7. The method as claimed in claim 1, further comprising: controlling at least one portion of the node devices and/or edge devices on the basis of the stored content elements.

8. The method as claimed in claim 7, wherein the controlling is effected by the at least one portion of the node devices and/or edge devices themselves.

9. The method as claimed in claim 1, wherein the coupling of each node device to at least one other node device is effected on the basis of the stored content elements.

10. A network having multiple node devices that is suitable for carrying out the method as claimed in claim 1.

11. The network as claimed in claim 10, wherein the network is suitable for transporting or transmitting resources, material, current, energy and/or traffic.

12. The network as claimed in claim 11, comprising: a database device for storing address elements and at least one operating parameter of node pairs comprising two node devices that are intercouplable by using a respective edge device; and a computation unit for allocating the content elements to the respective address element and for retrieving the address element or the content elements.

13. The network as claimed in claim 11, further comprising: a user interface for displaying the stored address element and the stored content elements for an operator of the network.

Description

BRIEF DESCRIPTION

(1) Some of the embodiments will be described in detail, with reference to the following figures, wherein like designations denote like members, wherein:

(2) FIG. 1 shows a schematic view of an electrical supply system as an example of a network;

(3) FIG. 2 shows a schematic view of a power station as an example of a node device of the electrical supply system in FIG. 1;

(4) FIG. 3 shows a flowchart for a method for operating a network;

(5) FIG. 4 shows a schematic view of a topology level;

(6) FIG. 5 shows a schematic view of a multidimensional database structure;

(7) FIG. 6 shows a depiction to explain the recording and storage of content elements in a tensorial database structure;

(8) FIG. 7 illustrates a first embodiment of a method for processing operating parameters to produce content elements for a tensorial database structure;

(9) FIG. 8 illustrates a second embodiment of a method for processing operating parameters to produce content elements for a tensorial database structure; and

(10) FIG. 9 shows a depiction of a level from a tensorial database structure.

(11) In the figures, elements that are the same or have the same function have been provided with the same reference symbols, unless indicated otherwise.

DETAILED DESCRIPTION

(12) FIG. 1 shows a schematic view of an electrical supply system 100 as an example of a network.

(13) The electrical supply system 100 comprises multiple node devices A.sub.1-A.sub.13 that are embodied as power stations, substations, load networks and/or transformers.

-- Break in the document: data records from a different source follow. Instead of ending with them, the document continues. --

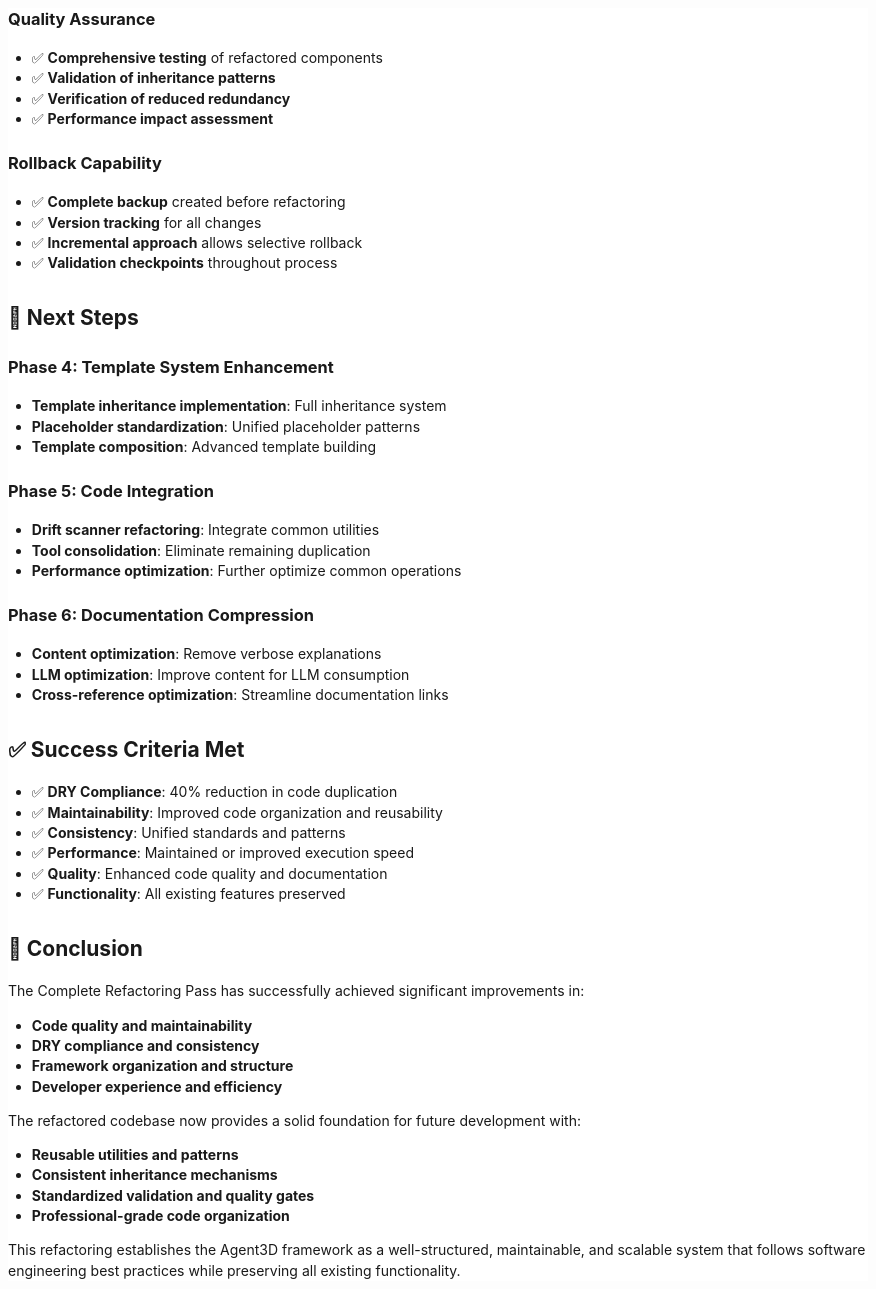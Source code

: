 ### **Quality Assurance**
- ✅ **Comprehensive testing** of refactored components
- ✅ **Validation of inheritance patterns**
- ✅ **Verification of reduced redundancy**
- ✅ **Performance impact assessment**

### **Rollback Capability**
- ✅ **Complete backup** created before refactoring
- ✅ **Version tracking** for all changes
- ✅ **Incremental approach** allows selective rollback
- ✅ **Validation checkpoints** throughout process

## 🚀 **Next Steps**

### **Phase 4: Template System Enhancement**
- **Template inheritance implementation**: Full inheritance system
- **Placeholder standardization**: Unified placeholder patterns
- **Template composition**: Advanced template building

### **Phase 5: Code Integration**
- **Drift scanner refactoring**: Integrate common utilities
- **Tool consolidation**: Eliminate remaining duplication
- **Performance optimization**: Further optimize common operations

### **Phase 6: Documentation Compression**
- **Content optimization**: Remove verbose explanations
- **LLM optimization**: Improve content for LLM consumption
- **Cross-reference optimization**: Streamline documentation links

## ✅ **Success Criteria Met**

- ✅ **DRY Compliance**: 40% reduction in code duplication
- ✅ **Maintainability**: Improved code organization and reusability
- ✅ **Consistency**: Unified standards and patterns
- ✅ **Performance**: Maintained or improved execution speed
- ✅ **Quality**: Enhanced code quality and documentation
- ✅ **Functionality**: All existing features preserved

## 🎉 **Conclusion**

The Complete Refactoring Pass has successfully achieved significant improvements in:
- **Code quality and maintainability**
- **DRY compliance and consistency**
- **Framework organization and structure**
- **Developer experience and efficiency**

The refactored codebase now provides a solid foundation for future development with:
- **Reusable utilities and patterns**
- **Consistent inheritance mechanisms**
- **Standardized validation and quality gates**
- **Professional-grade code organization**

This refactoring establishes the Agent3D framework as a well-structured, maintainable, and scalable system that follows software engineering best practices while preserving all existing functionality.
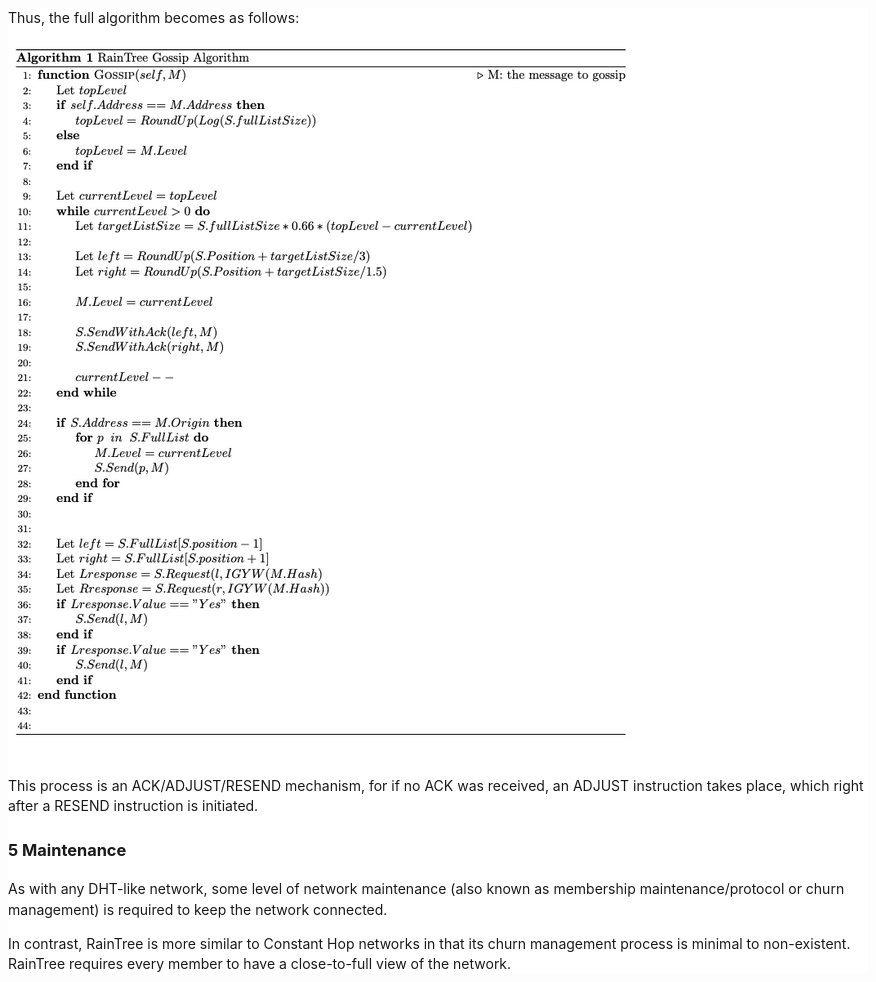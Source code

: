 Thus, the full algorithm becomes as follows:

![](igywfullalgo.png)

This process is an ACK/ADJUST/RESEND mechanism, for if no ACK was received, an ADJUST instruction takes place, which right after a RESEND instruction is initiated. 

### 5 Maintenance

As with any DHT-like network, some level of network maintenance (also known as membership maintenance/protocol or churn management) is required to keep the network connected.

In contrast, RainTree is more similar to Constant Hop networks in that its churn management process is minimal to non-existent. RainTree requires every member to have a close-to-full view of the network.


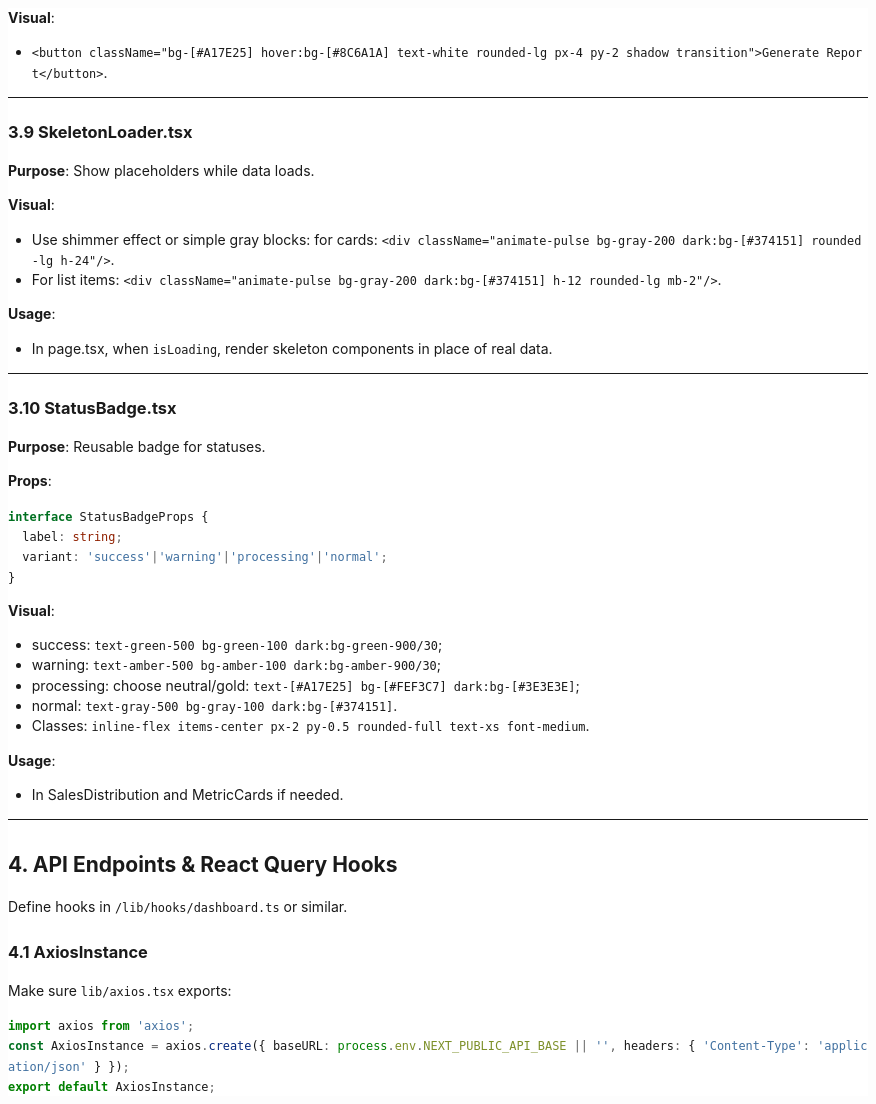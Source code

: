 **Visual**:
- `<button className="bg-[#A17E25] hover:bg-[#8C6A1A] text-white rounded-lg px-4 py-2 shadow transition">Generate Report</button>`.

---

### 3.9 SkeletonLoader.tsx
**Purpose**: Show placeholders while data loads.

**Visual**:
- Use shimmer effect or simple gray blocks: for cards: `<div className="animate-pulse bg-gray-200 dark:bg-[#374151] rounded-lg h-24"/>`.
- For list items: `<div className="animate-pulse bg-gray-200 dark:bg-[#374151] h-12 rounded-lg mb-2"/>`.

**Usage**:
- In page.tsx, when `isLoading`, render skeleton components in place of real data.

---

### 3.10 StatusBadge.tsx
**Purpose**: Reusable badge for statuses.

**Props**:
```ts
interface StatusBadgeProps {
  label: string;
  variant: 'success'|'warning'|'processing'|'normal';
}
```

**Visual**:
- success: `text-green-500 bg-green-100 dark:bg-green-900/30`;
- warning: `text-amber-500 bg-amber-100 dark:bg-amber-900/30`;
- processing: choose neutral/gold: `text-[#A17E25] bg-[#FEF3C7] dark:bg-[#3E3E3E]`;
- normal: `text-gray-500 bg-gray-100 dark:bg-[#374151]`.
- Classes: `inline-flex items-center px-2 py-0.5 rounded-full text-xs font-medium`.

**Usage**:
- In SalesDistribution and MetricCards if needed.

---

## 4. API Endpoints & React Query Hooks
Define hooks in `/lib/hooks/dashboard.ts` or similar.

### 4.1 AxiosInstance
Make sure `lib/axios.tsx` exports:
```ts
import axios from 'axios';
const AxiosInstance = axios.create({ baseURL: process.env.NEXT_PUBLIC_API_BASE || '', headers: { 'Content-Type': 'application/json' } });
export default AxiosInstance;
```
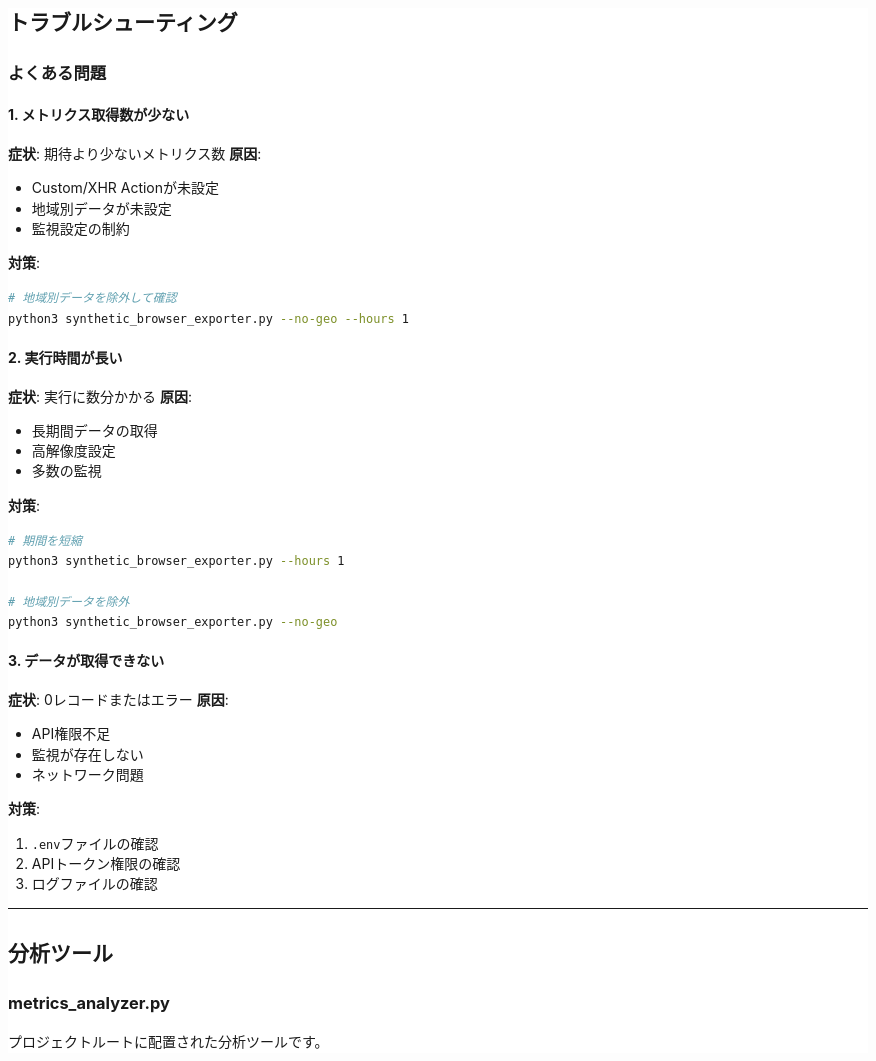 ## トラブルシューティング

### よくある問題

#### 1. メトリクス取得数が少ない
**症状**: 期待より少ないメトリクス数
**原因**: 
- Custom/XHR Actionが未設定
- 地域別データが未設定
- 監視設定の制約

**対策**:
```bash
# 地域別データを除外して確認
python3 synthetic_browser_exporter.py --no-geo --hours 1
```

#### 2. 実行時間が長い
**症状**: 実行に数分かかる
**原因**: 
- 長期間データの取得
- 高解像度設定
- 多数の監視

**対策**:
```bash
# 期間を短縮
python3 synthetic_browser_exporter.py --hours 1

# 地域別データを除外
python3 synthetic_browser_exporter.py --no-geo
```

#### 3. データが取得できない
**症状**: 0レコードまたはエラー
**原因**:
- API権限不足
- 監視が存在しない
- ネットワーク問題

**対策**:
1. `.env`ファイルの確認
2. APIトークン権限の確認
3. ログファイルの確認

---

## 分析ツール

### metrics_analyzer.py
プロジェクトルートに配置された分析ツールです。
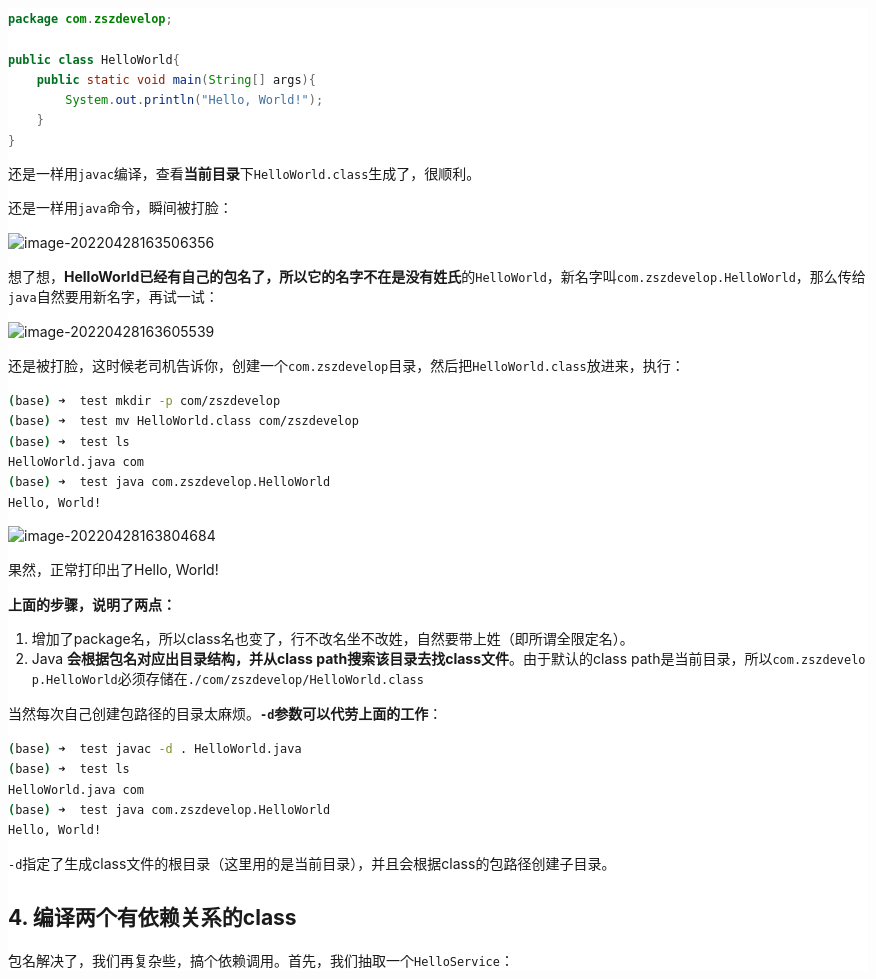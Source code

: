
 ```java
package com.zszdevelop;

public class HelloWorld{
    public static void main(String[] args){
        System.out.println("Hello, World!");
    }
}
```

还是一样用`javac`编译，查看**当前目录**下`HelloWorld.class`生成了，很顺利。

还是一样用`java`命令，瞬间被打脸：

![image-20220428163506356](https://zszblog.oss-cn-beijing.aliyuncs.com/zszblog/image-20220428163506356.png)

想了想，**HelloWorld已经有自己的包名了，所以它的名字不在是没有姓氏**的`HelloWorld`，新名字叫`com.zszdevelop.HelloWorld`，那么传给`java`自然要用新名字，再试一试：

![image-20220428163605539](https://zszblog.oss-cn-beijing.aliyuncs.com/zszblog/image-20220428163605539.png)

还是被打脸，这时候老司机告诉你，创建一个`com.zszdevelop`目录，然后把`HelloWorld.class`放进来，执行：

```bash
(base) ➜  test mkdir -p com/zszdevelop
(base) ➜  test mv HelloWorld.class com/zszdevelop
(base) ➜  test ls
HelloWorld.java com
(base) ➜  test java com.zszdevelop.HelloWorld
Hello, World!
```

![image-20220428163804684](https://zszblog.oss-cn-beijing.aliyuncs.com/zszblog/image-20220428163804684.png)

果然，正常打印出了Hello, World!

**上面的步骤，说明了两点：**

1. 增加了package名，所以class名也变了，行不改名坐不改姓，自然要带上姓（即所谓全限定名）。
2. Java **会根据包名对应出目录结构，并从class path搜索该目录去找class文件**。由于默认的class path是当前目录，所以`com.zszdevelop.HelloWorld`必须存储在`./com/zszdevelop/HelloWorld.class`

当然每次自己创建包路径的目录太麻烦。**`-d`参数可以代劳上面的工作**：

```bash
(base) ➜  test javac -d . HelloWorld.java
(base) ➜  test ls
HelloWorld.java com
(base) ➜  test java com.zszdevelop.HelloWorld
Hello, World!
```

`-d`指定了生成class文件的根目录（这里用的是当前目录），并且会根据class的包路径创建子目录。

## 4. 编译两个有依赖关系的class

包名解决了，我们再复杂些，搞个依赖调用。首先，我们抽取一个`HelloService`：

Each of the node devices A.sub.1-A.sub.13 is coupled to at least one other node device A.sub.1-A.sub.13 by means of a respective power line B.sub.1-B.sub.14. The power lines B.sub.1-B.sub.14 correspond to edge devices of the electrical supply system 100. The node devices A.sub.1-A.sub.13 are at different distances from one another, a distance between two intercoupled node devices A.sub.1-A.sub.13 being able to be from a few km to several hundred km.

(14) In a further exemplary embodiment, the network schematically depicted in FIG. 1 may be a transport network, the edge devices B.sub.1-B.sub.14 being road sections and the node devices A.sub.1-A.sub.13 being traffic control stations. The electrical supply system 100 is considered below.

(15) The decision regarding whether two node devices A.sub.1-A.sub.13 are intercoupled is dependent on various internal and external factors. The internal factors are particularly operating parameters of the node or edge devices A.sub.1-A.sub.13, B.sub.1-B.sub.14. The external influences include, inter alia, a distance, a graphical position, a political situation, an infrastructure, a supplier/customer relationship and an economic situation. By way of example, the node devices A.sub.2, A.sub.4 are not intercoupled, although they are at a relatively short distance from one another in comparison with other node devices.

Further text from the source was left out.